The room felt too small. The city behind the glass looked fake.
I shoved the folder back toward him. “This isn’t a contract. This is a cage with better stationery.”
Something dangerous flickered across his face—gone so fast I almost missed it. “It’s insurance, Everly. Sign it and you keep your job, your apartment, your entire life. Refuse…” He let the word hang, then finished softly, “and the people watching you stop hiding.”
My pulse hammered in my throat.
I wanted to laugh in his face. I wanted to throw the wine in his. Instead I heard myself ask, “Why me? Why now?”
He studied me the way other men studied stock tickers—calculating, hungry, completely in control.
“Because three years ago a scout sent me a photograph of a girl who smelled like lightning and didn’t know what she was.” His eyes did that gold thing again, brighter this time, like fire behind smoke. “I’ve been keeping you safe ever since. Quietly. From a distance. But the hunters are getting closer.”
My mouth went dry.
He slid a sleek black pen across the table until it stopped right in front of my fingers.
“Sign it,” he said.
Then, softer—so soft it felt like a secret he hated giving away—
“Please.”
The word hit me harder than any command could have.
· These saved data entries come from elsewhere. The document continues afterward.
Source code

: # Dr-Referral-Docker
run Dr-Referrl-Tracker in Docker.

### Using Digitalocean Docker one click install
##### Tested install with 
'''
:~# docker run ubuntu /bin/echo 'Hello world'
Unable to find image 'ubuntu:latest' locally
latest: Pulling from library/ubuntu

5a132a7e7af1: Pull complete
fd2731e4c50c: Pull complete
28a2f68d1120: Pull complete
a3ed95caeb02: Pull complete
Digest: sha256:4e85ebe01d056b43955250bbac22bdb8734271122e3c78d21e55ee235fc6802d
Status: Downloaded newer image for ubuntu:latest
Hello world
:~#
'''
Because Damien Voss didn’t say please. Men like him took what they wanted.
Yet here he was, asking.
I stared at the pen. At the contract. At the man who had rewritten my entire past without me noticing.
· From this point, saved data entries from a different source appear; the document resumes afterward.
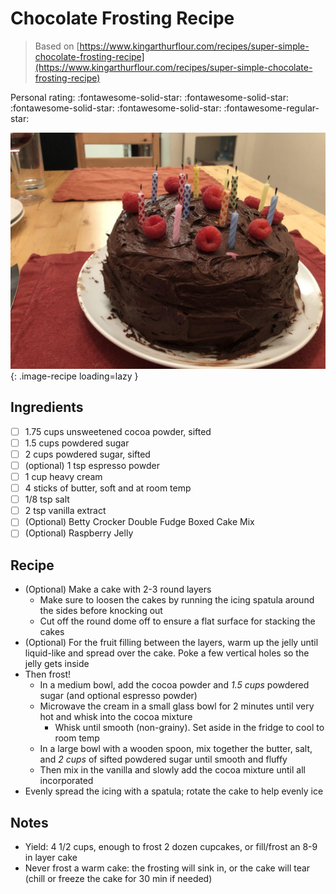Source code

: # Chocolate Frosting Recipe

> Based on [https://www.kingarthurflour.com/recipes/super-simple-chocolate-frosting-recipe](https://www.kingarthurflour.com/recipes/super-simple-chocolate-frosting-recipe)

<!-- {cts} rating=4; (User can specify rating on scale of 1-5) -->

Personal rating: :fontawesome-solid-star: :fontawesome-solid-star: :fontawesome-solid-star: :fontawesome-solid-star: :fontawesome-regular-star:

<!-- {cte} -->

<!-- {cts} name_image=chocolate_frosting_recipe.jpg; (User can specify image name) -->

![chocolate_frosting_recipe.jpg](./chocolate_frosting_recipe.jpg){: .image-recipe loading=lazy }

<!-- {cte} -->

## Ingredients

- [ ] 1.75 cups unsweetened cocoa powder, sifted
- [ ] 1.5 cups powdered sugar
- [ ] 2 cups powdered sugar, sifted
- [ ] (optional) 1 tsp espresso powder
- [ ] 1 cup heavy cream
- [ ] 4 sticks of butter, soft and at room temp
- [ ] 1/8 tsp salt
- [ ] 2 tsp vanilla extract
- [ ] (Optional) Betty Crocker Double Fudge Boxed Cake Mix
- [ ] (Optional) Raspberry Jelly

## Recipe

- (Optional) Make a cake with 2-3 round layers
    - Make sure to loosen the cakes by running the icing spatula around the sides before knocking out
    - Cut off the round dome off to ensure a flat surface for stacking the cakes
- (Optional) For the fruit filling between the layers, warm up the jelly until liquid-like and spread over the cake. Poke a few vertical holes so the jelly gets inside
- Then frost!
    - In a medium bowl, add the cocoa powder and *1.5 cups* powdered sugar (and optional espresso powder)
    - Microwave the cream in a small glass bowl for 2 minutes until very hot and whisk into the cocoa mixture
        - Whisk until smooth (non-grainy). Set aside in the fridge to cool to room temp
    - In a large bowl with a wooden spoon, mix together the butter, salt, and *2 cups* of sifted powdered sugar until smooth and fluffy
    - Then mix in the vanilla and slowly add the cocoa mixture until all incorporated
- Evenly spread the icing with a spatula; rotate the cake to help evenly ice

## Notes

- Yield: 4 1/2 cups, enough to frost 2 dozen cupcakes, or fill/frost an 8-9 in layer cake
- Never frost a warm cake: the frosting will sink in, or the cake will tear (chill or freeze the cake for 30 min if needed)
My hand moved before my brain caught up.
I picked up the pen.
And right then my phone vibrated on the table—once, sharp, like a warning.
The screen lit up with a number I didn’t recognize.
The text was only three words.
They’re already inside your apartment.
I looked up.
Damien was watching me, perfectly still.
He already knew what the message said.
And for the first time, I saw the wolf behind the billionaire smile.